▶ **What you will do**:
Look over the entries below. Report how many lines hold the word "stati", and only that.

▶ **Input data**:
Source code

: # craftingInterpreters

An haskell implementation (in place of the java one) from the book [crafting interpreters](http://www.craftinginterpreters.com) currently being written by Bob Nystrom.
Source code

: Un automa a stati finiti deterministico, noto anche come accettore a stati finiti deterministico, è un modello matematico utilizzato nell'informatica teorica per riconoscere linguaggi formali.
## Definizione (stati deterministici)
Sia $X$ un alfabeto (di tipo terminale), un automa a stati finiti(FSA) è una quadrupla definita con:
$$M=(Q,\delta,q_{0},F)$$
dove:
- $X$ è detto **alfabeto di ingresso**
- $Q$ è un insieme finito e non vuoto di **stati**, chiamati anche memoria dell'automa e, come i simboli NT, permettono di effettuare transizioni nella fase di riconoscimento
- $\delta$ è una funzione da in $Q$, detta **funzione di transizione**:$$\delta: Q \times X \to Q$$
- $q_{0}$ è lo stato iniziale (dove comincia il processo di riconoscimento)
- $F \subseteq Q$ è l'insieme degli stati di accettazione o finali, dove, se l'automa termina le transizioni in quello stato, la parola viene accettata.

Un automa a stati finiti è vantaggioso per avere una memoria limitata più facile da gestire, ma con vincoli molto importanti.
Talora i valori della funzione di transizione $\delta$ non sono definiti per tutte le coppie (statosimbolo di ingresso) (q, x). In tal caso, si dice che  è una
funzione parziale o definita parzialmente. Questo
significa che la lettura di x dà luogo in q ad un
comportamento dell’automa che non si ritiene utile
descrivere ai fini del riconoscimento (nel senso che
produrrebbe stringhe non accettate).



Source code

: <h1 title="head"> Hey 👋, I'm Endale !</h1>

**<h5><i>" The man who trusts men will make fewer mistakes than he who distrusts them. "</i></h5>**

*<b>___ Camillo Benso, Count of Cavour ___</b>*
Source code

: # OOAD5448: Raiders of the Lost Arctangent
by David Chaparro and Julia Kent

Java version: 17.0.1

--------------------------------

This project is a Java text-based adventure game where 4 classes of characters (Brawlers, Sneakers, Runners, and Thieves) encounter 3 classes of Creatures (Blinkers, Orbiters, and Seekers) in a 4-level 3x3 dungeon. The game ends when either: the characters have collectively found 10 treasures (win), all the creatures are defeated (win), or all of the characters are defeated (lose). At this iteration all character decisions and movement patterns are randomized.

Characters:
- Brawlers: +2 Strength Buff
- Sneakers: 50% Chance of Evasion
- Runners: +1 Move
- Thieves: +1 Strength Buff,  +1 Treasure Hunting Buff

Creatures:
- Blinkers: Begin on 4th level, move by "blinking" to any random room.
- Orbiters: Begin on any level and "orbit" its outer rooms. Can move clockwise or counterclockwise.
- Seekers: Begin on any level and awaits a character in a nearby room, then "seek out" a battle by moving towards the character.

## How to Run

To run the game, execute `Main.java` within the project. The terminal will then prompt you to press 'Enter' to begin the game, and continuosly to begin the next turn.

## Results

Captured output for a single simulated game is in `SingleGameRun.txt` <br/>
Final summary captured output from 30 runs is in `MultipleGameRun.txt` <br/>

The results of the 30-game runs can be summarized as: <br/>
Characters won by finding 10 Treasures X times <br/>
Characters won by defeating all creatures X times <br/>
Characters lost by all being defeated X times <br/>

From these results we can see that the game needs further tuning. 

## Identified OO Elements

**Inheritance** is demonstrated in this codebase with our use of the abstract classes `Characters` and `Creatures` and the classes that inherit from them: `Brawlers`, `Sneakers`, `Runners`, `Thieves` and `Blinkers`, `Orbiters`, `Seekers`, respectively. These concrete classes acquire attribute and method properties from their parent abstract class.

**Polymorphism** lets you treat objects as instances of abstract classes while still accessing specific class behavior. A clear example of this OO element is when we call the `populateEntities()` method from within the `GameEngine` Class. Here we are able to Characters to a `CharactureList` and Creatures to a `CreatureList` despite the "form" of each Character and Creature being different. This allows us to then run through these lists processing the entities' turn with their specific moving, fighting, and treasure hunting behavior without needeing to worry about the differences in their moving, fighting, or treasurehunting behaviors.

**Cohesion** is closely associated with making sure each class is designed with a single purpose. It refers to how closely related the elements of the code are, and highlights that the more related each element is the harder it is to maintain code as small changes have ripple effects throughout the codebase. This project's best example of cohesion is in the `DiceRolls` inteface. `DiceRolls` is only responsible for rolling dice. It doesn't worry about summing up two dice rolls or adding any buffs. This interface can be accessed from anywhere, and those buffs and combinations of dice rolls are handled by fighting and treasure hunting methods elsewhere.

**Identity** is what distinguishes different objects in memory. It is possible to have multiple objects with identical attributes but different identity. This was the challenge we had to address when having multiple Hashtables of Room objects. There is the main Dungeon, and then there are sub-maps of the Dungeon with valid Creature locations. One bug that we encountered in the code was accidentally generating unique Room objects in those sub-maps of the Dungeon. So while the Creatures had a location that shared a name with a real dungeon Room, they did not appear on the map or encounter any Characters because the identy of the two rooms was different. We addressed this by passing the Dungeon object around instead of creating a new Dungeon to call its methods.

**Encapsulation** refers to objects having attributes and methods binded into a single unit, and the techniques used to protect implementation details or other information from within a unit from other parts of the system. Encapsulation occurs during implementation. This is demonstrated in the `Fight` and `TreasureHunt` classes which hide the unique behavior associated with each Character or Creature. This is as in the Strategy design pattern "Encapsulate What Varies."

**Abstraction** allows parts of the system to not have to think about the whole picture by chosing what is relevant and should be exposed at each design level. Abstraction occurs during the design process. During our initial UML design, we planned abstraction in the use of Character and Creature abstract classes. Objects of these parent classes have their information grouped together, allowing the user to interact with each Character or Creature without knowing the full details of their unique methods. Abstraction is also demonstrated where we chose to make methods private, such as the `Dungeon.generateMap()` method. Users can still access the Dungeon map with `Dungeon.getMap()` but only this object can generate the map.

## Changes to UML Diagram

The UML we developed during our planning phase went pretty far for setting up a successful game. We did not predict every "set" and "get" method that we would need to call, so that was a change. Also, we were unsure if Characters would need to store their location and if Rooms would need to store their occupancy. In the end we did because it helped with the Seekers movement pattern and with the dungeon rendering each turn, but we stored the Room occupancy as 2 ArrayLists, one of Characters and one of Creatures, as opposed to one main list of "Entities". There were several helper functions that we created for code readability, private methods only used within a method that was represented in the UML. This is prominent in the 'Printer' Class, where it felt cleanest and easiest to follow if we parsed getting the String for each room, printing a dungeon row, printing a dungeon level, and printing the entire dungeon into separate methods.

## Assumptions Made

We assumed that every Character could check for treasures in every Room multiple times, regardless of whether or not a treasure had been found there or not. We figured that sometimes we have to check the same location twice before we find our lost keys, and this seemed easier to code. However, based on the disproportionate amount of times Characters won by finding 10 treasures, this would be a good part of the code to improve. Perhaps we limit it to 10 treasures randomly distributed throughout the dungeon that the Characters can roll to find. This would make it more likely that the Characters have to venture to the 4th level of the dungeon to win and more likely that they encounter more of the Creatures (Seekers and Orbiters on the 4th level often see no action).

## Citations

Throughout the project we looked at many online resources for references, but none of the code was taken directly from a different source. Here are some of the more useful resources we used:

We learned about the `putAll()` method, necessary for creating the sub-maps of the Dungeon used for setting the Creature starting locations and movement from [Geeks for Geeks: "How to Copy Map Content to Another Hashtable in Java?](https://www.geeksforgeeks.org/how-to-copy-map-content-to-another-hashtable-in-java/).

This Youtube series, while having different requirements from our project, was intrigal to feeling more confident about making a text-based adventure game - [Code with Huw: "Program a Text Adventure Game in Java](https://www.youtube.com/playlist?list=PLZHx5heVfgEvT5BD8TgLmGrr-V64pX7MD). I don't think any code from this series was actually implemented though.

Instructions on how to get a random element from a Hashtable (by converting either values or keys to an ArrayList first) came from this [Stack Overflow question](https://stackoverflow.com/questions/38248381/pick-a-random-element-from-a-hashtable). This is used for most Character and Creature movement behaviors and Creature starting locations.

▶ **Your response**:
6